Nell’edizione di quest’anno dello Yamagata International Documentary Film Festival, una delle sezioni più interessanti è senza dubbio Politics and Film: Palestine and Lebanon 70s–80s, dove spiccano i documentari realizzati dalla regista Jocelyne Saab fra il 1975 ed il 1982 e quelli di cinema militante che molta parte hanno avuto nella formazione di un’identità rivoluzionaria palestinese durante il periodo.

Non poteva mancare The Red Army / PFLP: Declaration of World War di Masao Adachi, film di propaganda pro-palestinese che il regista realizzò nel 1971 e che, tornato in Giappone, fece circolare in proiezioni improvvisate e fuori del circuito delle sale.
Adachi, che ancora oggi non può lasciare l’arcipelago nipponico, diventato così la sua casa/prigione dopo 30 anni in Medio Oriente, era alla proiezione e avrebbe dovuto conversare con il giovane regista Mohanad Yaqubi, presente nella stessa retrospettiva con Off Frame aka Revolution until Victory.

Yaqubi che ora è di stanza in Palestina, è stato bloccato al confine giordano dove avrebbe dovuto prendere l’aereo, tutto questo ufficialmente per motivi burocratici ma, secondo quanto dichiarato da Adachi stesso, solo una scusa per mettere il bastone nelle ruote di una relazione artistica che era cominciata lo scorso aprile quando Yaquibi incontrò Adachi a Tokyo.

Sulla stessa lunghezza d’onda di The Red Army si pone Al Fatah: Palestina, film per la televisione diretto nel 1970 da Luigi Perelli (La Piovra 4, Perchè Ho Chi Mihn) ed anch’esso presentato nella sezione, la pellicola descrive la lotta rivoluzionaria della popolazione nei campi di rifugiati palestinesi, quando l’organizzazione politica Fatah si unì all’OLP alla fine degli anni sessanta.

Viste con gli occhi di oggi entrambe le pellicole potrebbero sembrare datate e semplicemente pura propaganda, cosa che è anche certamente vera, ma quando poste in un contesto storico più ampio ed al di là del loro valore prettamente artistico, si rivelano un «luogo» cioè dove fare esperienza della disperazione che attanagliava ed ancora oggi schiaccia parte la popolazione palestinese.

Il cinema militante esiste ancora naturalmente, solo che oggi ha preso nuove forme e strade espressive diverse.

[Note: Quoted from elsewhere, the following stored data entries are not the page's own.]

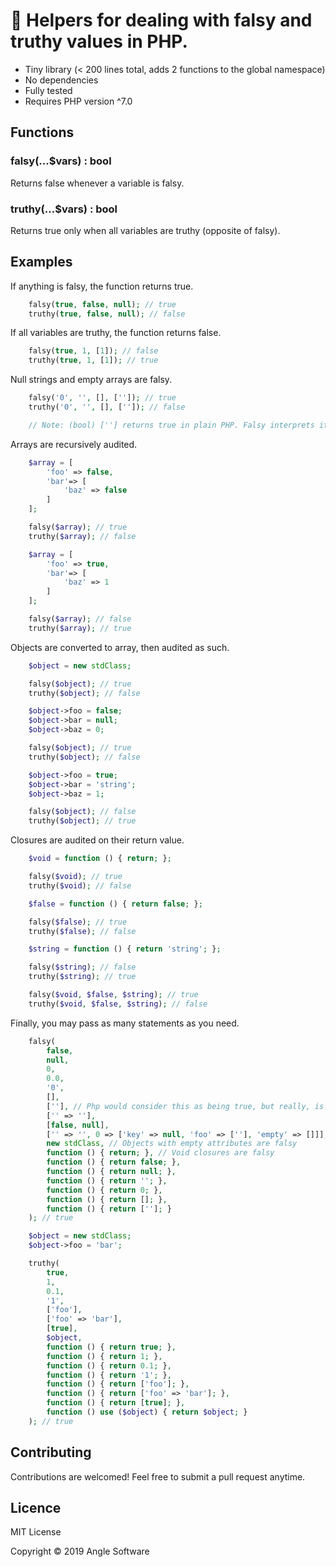 # 🤥 Helpers for dealing with falsy and truthy values in PHP.

- Tiny library (< 200 lines total, adds 2 functions to the global namespace)
- No dependencies
- Fully tested
- Requires PHP version ^7.0

## Functions

### falsy(...$vars) : bool
Returns false whenever a variable is falsy.

### truthy(...$vars) : bool
Returns true only when all variables are truthy (opposite of falsy).

## Examples

If anything is falsy, the function returns true.

```php
    falsy(true, false, null); // true
    truthy(true, false, null); // false
```

If all variables are truthy, the function returns false.

```php
    falsy(true, 1, [1]); // false
    truthy(true, 1, [1]); // true
```

Null strings and empty arrays are falsy.

```php
    falsy('0', '', [], ['']); // true
    truthy('0', '', [], ['']); // false

    // Note: (bool) [''] returns true in plain PHP. Falsy interprets it as false, as it should.
```

Arrays are recursively audited.

```php
    $array = [
        'foo' => false,
        'bar'=> [
            'baz' => false
        ]
    ];

    falsy($array); // true
    truthy($array); // false

    $array = [
        'foo' => true,
        'bar'=> [
            'baz' => 1
        ]
    ];

    falsy($array); // false
    truthy($array); // true
```

Objects are converted to array, then audited as such.

```php
    $object = new stdClass;

    falsy($object); // true
    truthy($object); // false

    $object->foo = false;
    $object->bar = null;
    $object->baz = 0;

    falsy($object); // true
    truthy($object); // false

    $object->foo = true;
    $object->bar = 'string';
    $object->baz = 1;

    falsy($object); // false
    truthy($object); // true
```

Closures are audited on their return value.

```php
    $void = function () { return; };

    falsy($void); // true
    truthy($void); // false

    $false = function () { return false; };

    falsy($false); // true
    truthy($false); // false

    $string = function () { return 'string'; };

    falsy($string); // false
    truthy($string); // true

    falsy($void, $false, $string); // true
    truthy($void, $false, $string); // false
```

Finally, you may pass as many statements as you need.

```php
    falsy(
        false,
        null,
        0,
        0.0,
        '0',
        [],
        [''], // Php would consider this as being true, but really, is it? No.
        ['' => ''],
        [false, null],
        ['' => '', 0 => ['key' => null, 'foo' => [''], 'empty' => []]], // Array keys are ignored
        new stdClass, // Objects with empty attributes are falsy
        function () { return; }, // Void closures are falsy
        function () { return false; },
        function () { return null; },
        function () { return ''; },
        function () { return 0; },
        function () { return []; },
        function () { return ['']; }
    ); // true

    $object = new stdClass;
    $object->foo = 'bar';

    truthy(
        true,
        1,
        0.1,
        '1',
        ['foo'],
        ['foo' => 'bar'],
        [true],
        $object,
        function () { return true; },
        function () { return 1; },
        function () { return 0.1; },
        function () { return '1'; },
        function () { return ['foo']; },
        function () { return ['foo' => 'bar']; },
        function () { return [true]; },
        function () use ($object) { return $object; }
    ); // true
```

## Contributing

Contributions are welcomed! Feel free to submit a pull request anytime.

## Licence

MIT License

Copyright © 2019 Angle Software
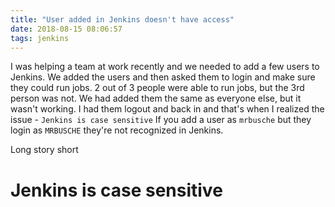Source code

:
 ```yaml
---
title: "User added in Jenkins doesn't have access"
date: 2018-08-15 08:06:57
tags: jenkins
---
```


I was helping a team at work recently and we needed to add a few users to Jenkins. We added the users and then asked them to login and make sure they could run jobs. 2 out of 3 people were able to run jobs, but the 3rd person was not. We had added them the same as everyone else, but it wasn't working. I had them logout and back in and that's when I realized the issue - `Jenkins is case sensitive` If you add a user as `mrbusche` but they login as `MRBUSCHE` they're not recognized in Jenkins.

Long story short

# Jenkins is case sensitive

In un’altra delle sezioni collaterali del festival infatti è stato presentato Rubber Coated Steel, un mediometraggio che declina impegno politico e sperimentazione visiva in maniera davvero originale. Diretto da Lawrence Abu Hamdan il film riporta sullo schermo i fatti accaduti nel 2014 in Cisgiordania, quando due giovani palestinesi furono uccisi da alcuni soldati palestinesi.

Ma lo fa in maniera elittica con un’analisi audio che riporta il verbale del processo dove si verifica se i proiettili usati dai soldati fossero di gomma o meno. Ma, è qui la parte più interessante del lavoro, l’audio dei proiettili o delle parole degli avvocati e del giudice non è mai fatto sentire, al contrario è trasposto visivamente in parola scritta e in diagrammi che mostrano le varie frequenze di ogni diverso tipo di pallottola. Una costruzione visivo-formale che nel suo essere disorientante riesce ad avere un impatto davvero unico e duraturo sullo spettatore.